Sensitivity of volatile organic compounds (VOCs) and ozone to land surface processes and vegetation distributions in California

Wednesday, 17 December 2014
Chun Zhao1, Maoyi Huang1, Jerome D Fast1, Larry K Berg1, Yun Qian1, Alex B Guenther1, Dasa Gu1, ManishKumar Baban Shrivastava1, Ying Liu1, Stacy Walters2 and Jiming Jin3, (1)PNNL / Climate Physics, Richland, WA, United States, (2)National Center for Atmospheric Research, Boulder, CO, United States, (3)Utah State University, Logan, UT, United States
Current climate models still have large uncertainties in estimating biogenic trace gases, which can significantly affect secondary organic aerosol (SOA) formation and ultimately aerosol radiative forcing. These uncertainties result from many factors, including coupling strategy between biogenic emissions and land-surface schemes and specification of vegetation types, both of which can affect the simulated near-surface fluxes of biogenic volatile organic compounds (VOCs). In this study, sensitivity experiments are conducted using the Weather Research and Forecasting model with chemistry (WRF-Chem) to examine the sensitivity of simulated VOCs and ozone to land surface processes and vegetation distributions in California. The measurements collected during the California Nexus of Air Quality and Climate Experiment (CalNex) and the Carbonaceous Aerosol and Radiative Effects Study (CARES) conducted during May and June of 2010 provide a good opportunity to evaluate the simulations. First, the biogenic VOC emissions in the WRF-Chem simulations with the two land surface schemes, Noah and CLM4, are estimated by the Model of Emissions of Gases and Aerosols from Nature version one (MEGANv1), which has been publicly released and widely used with WRF-Chem. The impacts of land surface processes on estimating biogenic VOC emissions and simulating VOCs and ozone are investigated. Second, in this study, a newer version of MEGAN (MEGANv2.1) is coupled with CLM4 as part of WRF-Chem to examine the sensitivity of biogenic VOC emissions to the MEGAN schemes used and determine the importance of using a consistent vegetation map between a land surface scheme and the biogenic VOC emission scheme.
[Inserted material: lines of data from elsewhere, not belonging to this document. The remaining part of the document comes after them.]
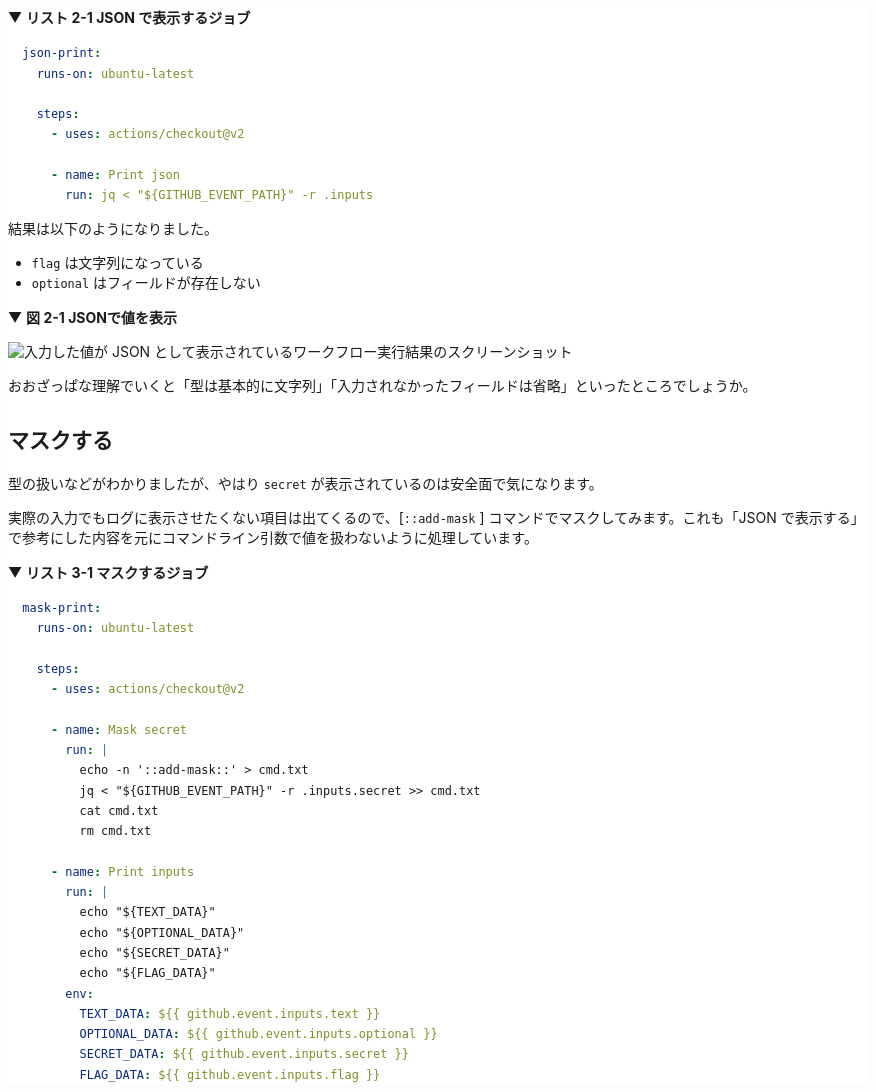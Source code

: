▼ **リスト 2-1 JSON で表示するジョブ**

```yaml:.github/workflows/test.yaml
  json-print:
    runs-on: ubuntu-latest

    steps:
      - uses: actions/checkout@v2

      - name: Print json
        run: jq < "${GITHUB_EVENT_PATH}" -r .inputs
```

結果は以下のようになりました。

*   `flag` は文字列になっている
*   `optional` はフィールドが存在しない

▼ **図 2-1 JSONで値を表示**

![入力した値が JSON として表示されているワークフロー実行結果のスクリーンショット](https://images.microcms-assets.io/assets/1fff6177c5c74aac8d5158dc17492c92/7d05202bb5c44b74b0bc806eba10cd2e/use-github-acions-workflow-dispatch-inputs-safely-jso.png?w=683\&h=459\&auto=compress%2Cformat)

おおざっぱな理解でいくと「型は基本的に文字列」「入力されなかったフィールドは省略」といったところでしょうか。

## マスクする

型の扱いなどがわかりましたが、やはり `secret` が表示されているのは安全面で気になります。

実際の入力でもログに表示させたくない項目は出てくるので、[`::add-mask` ] コマンドでマスクしてみます。これも「JSON で表示する」で参考にした内容を元にコマンドライン引数で値を扱わないように処理しています。

▼ **リスト 3-1 マスクするジョブ**

```yaml:.github/workflows/test.yaml
  mask-print:
    runs-on: ubuntu-latest

    steps:
      - uses: actions/checkout@v2

      - name: Mask secret
        run: |
          echo -n '::add-mask::' > cmd.txt
          jq < "${GITHUB_EVENT_PATH}" -r .inputs.secret >> cmd.txt
          cat cmd.txt
          rm cmd.txt

      - name: Print inputs
        run: |
          echo "${TEXT_DATA}"
          echo "${OPTIONAL_DATA}"
          echo "${SECRET_DATA}"
          echo "${FLAG_DATA}"
        env:
          TEXT_DATA: ${{ github.event.inputs.text }}
          OPTIONAL_DATA: ${{ github.event.inputs.optional }}
          SECRET_DATA: ${{ github.event.inputs.secret }}
          FLAG_DATA: ${{ github.event.inputs.flag }}
```


[^parse-err]: エラーメッセージは「could not parse provided JSON: json: cannot unmarshal bool into Go value of type string」。
[^boolean]: おそらく、[@actions/core の getBooleanInput()](https://github.com/actions/toolkit/tree/main/packages/core#inputsoutputs) に近い扱いと思われます。
[^quote-env]: 厳密にいうとクオートは glob などへの対策なのですが実施しておく方が固いと思われます。<https://github.com/koalaman/shellcheck/wiki/SC2086>
[GitHub CLI]: https://cli.github.com/
[@actions/core]: https://github.com/actions/toolkit/tree/main/packages/core
[ワークフローの式構文]: https://docs.github.com/ja/actions/learn-github-actions/expressions
[`::add-mask`]: https://docs.github.com/ja/actions/using-workflows/workflow-commands-for-github-actions#masking-a-value-in-log
[actionlint]: https://github.com/rhysd/actionlint
[ShellCheck]: https://github.com/koalaman/shellcheck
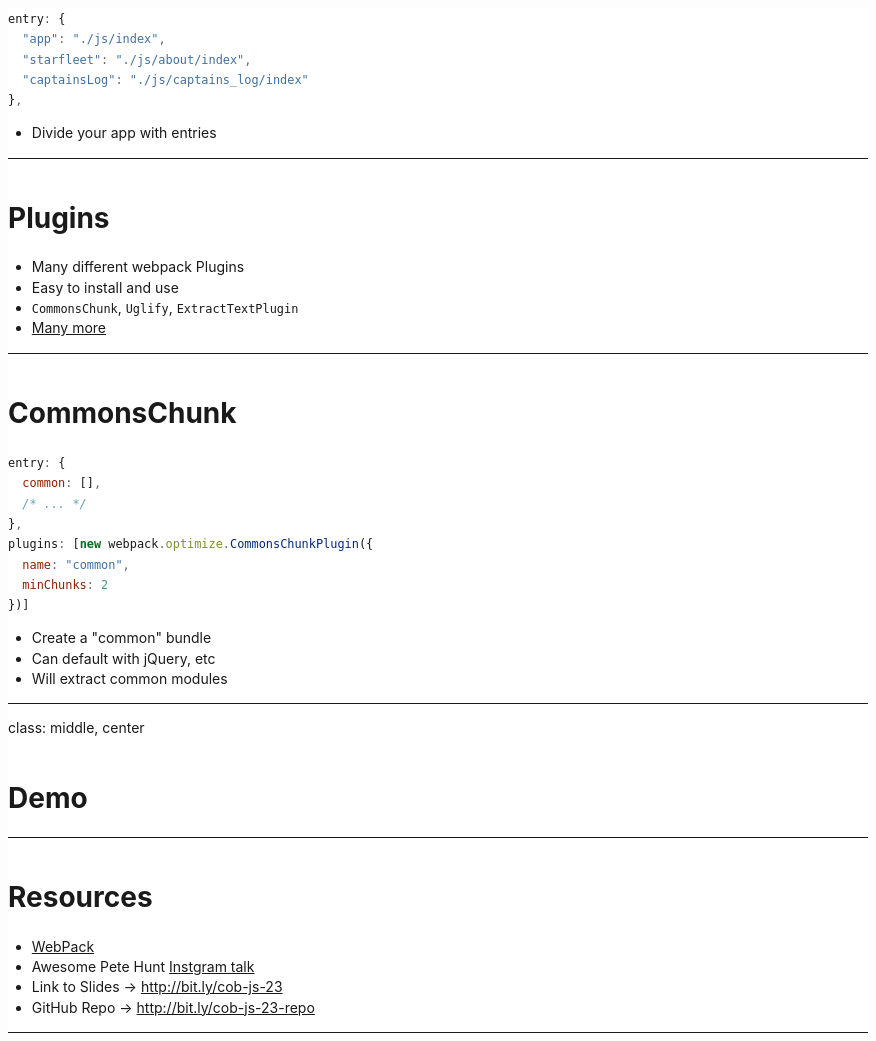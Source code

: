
 ```js
entry: {
  "app": "./js/index",
  "starfleet": "./js/about/index",
  "captainsLog": "./js/captains_log/index"
},
```

* Divide your app with entries

---

# Plugins

* Many different webpack Plugins
* Easy to install and use
* `CommonsChunk`, `Uglify`, `ExtractTextPlugin`
* [Many more](http://webpack.github.io/docs/plugins.html)


---

# CommonsChunk

```js
entry: {
  common: [],
  /* ... */
},
plugins: [new webpack.optimize.CommonsChunkPlugin({
  name: "common",
  minChunks: 2
})]
```

* Create a "common" bundle
* Can default with jQuery, etc
* Will extract common modules

---
class: middle, center

# Demo

---

# Resources

* [WebPack](http://webpack.github.io)
* Awesome Pete Hunt [Instgram talk](https://www.youtube.com/watch?v=VkTCL6Nqm6Y)
* Link to Slides -> http://bit.ly/cob-js-23
* GitHub Repo -> http://bit.ly/cob-js-23-repo

---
Specifically, MEGANv2.1 is embedded into the CLM4 scheme and shares a consistent vegetation map for estimating biogenic VOC emissions. This is unlike MEGANv1 in WRF-Chem that uses a standalone vegetation map that differs from what is used in land surface schemes. Furthermore, we examine the impact of vegetation distribution on simulating VOCs and ozone by comparing coupled WRF-Chem-CLM-MEGANv2.1 simulations using multiple vegetation maps.